__WORK REQUEST__: From the records below, extract only the lines running from the line with "## Key Capabilities" to the line with "### Access Control", both lines included, reproducing them exactly.

⁂

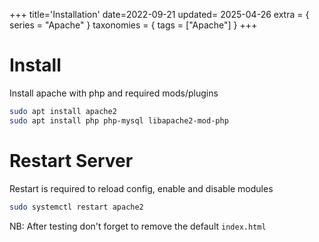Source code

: +++
title='Installation'
date=2022-09-21
updated= 2025-04-26
extra = { series = "Apache" }
taxonomies = { tags = ["Apache"] }
+++

# Install

Install apache with php and required mods/plugins

```sh
sudo apt install apache2
sudo apt install php php-mysql libapache2-mod-php
```

# Restart Server

Restart is required to reload config, enable and disable modules

```sh
sudo systemctl restart apache2
```

NB: After testing don't forget to remove the default `index.html`
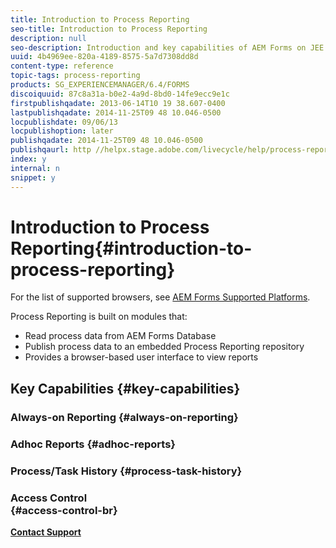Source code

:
 ```yaml
---
title: Introduction to Process Reporting
seo-title: Introduction to Process Reporting
description: null
seo-description: Introduction and key capabilities of AEM Forms on JEE Process Reporting
uuid: 4b4969ee-820a-4189-8575-5a7d7308dd8d
content-type: reference
topic-tags: process-reporting
products: SG_EXPERIENCEMANAGER/6.4/FORMS
discoiquuid: 87c8a31a-b0e2-4a9d-8bd0-14fe9ecc9e1c
firstpublishqadate: 2013-06-14T10 19 38.607-0400
lastpublishqadate: 2014-11-25T09 48 10.046-0500
locpublishdate: 09/06/13
locpublishoption: later
publishqadate: 2014-11-25T09 48 10.046-0500
publishqaurl: http //helpx.stage.adobe.com/livecycle/help/process-reporting/introduction-process-reporting.html
index: y
internal: n
snippet: y
---
```


# Introduction to Process Reporting{#introduction-to-process-reporting}

For the list of supported browsers, see [AEM Forms Supported Platforms](../../../forms/using/AEM-forms-JEE-supported-platforms.md).

Process Reporting is built on modules that:

* Read process data from AEM Forms Database
* Publish process data to an embedded Process Reporting repository
* Provides a browser-based user interface to view reports

## Key Capabilities {#key-capabilities}

### Always-on Reporting {#always-on-reporting}

### Adhoc Reports {#adhoc-reports}

### Process/Task History {#process-task-history}

### Access Control <br> {#access-control-br}

[**Contact Support**](https://www.adobe.com/account/sign-in.supportportal.html)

⁂

__OUTPUT__:
## Key Capabilities {#key-capabilities}

### Always-on Reporting {#always-on-reporting}

### Adhoc Reports {#adhoc-reports}

### Process/Task History {#process-task-history}

### Access Control <br> {#access-control-br}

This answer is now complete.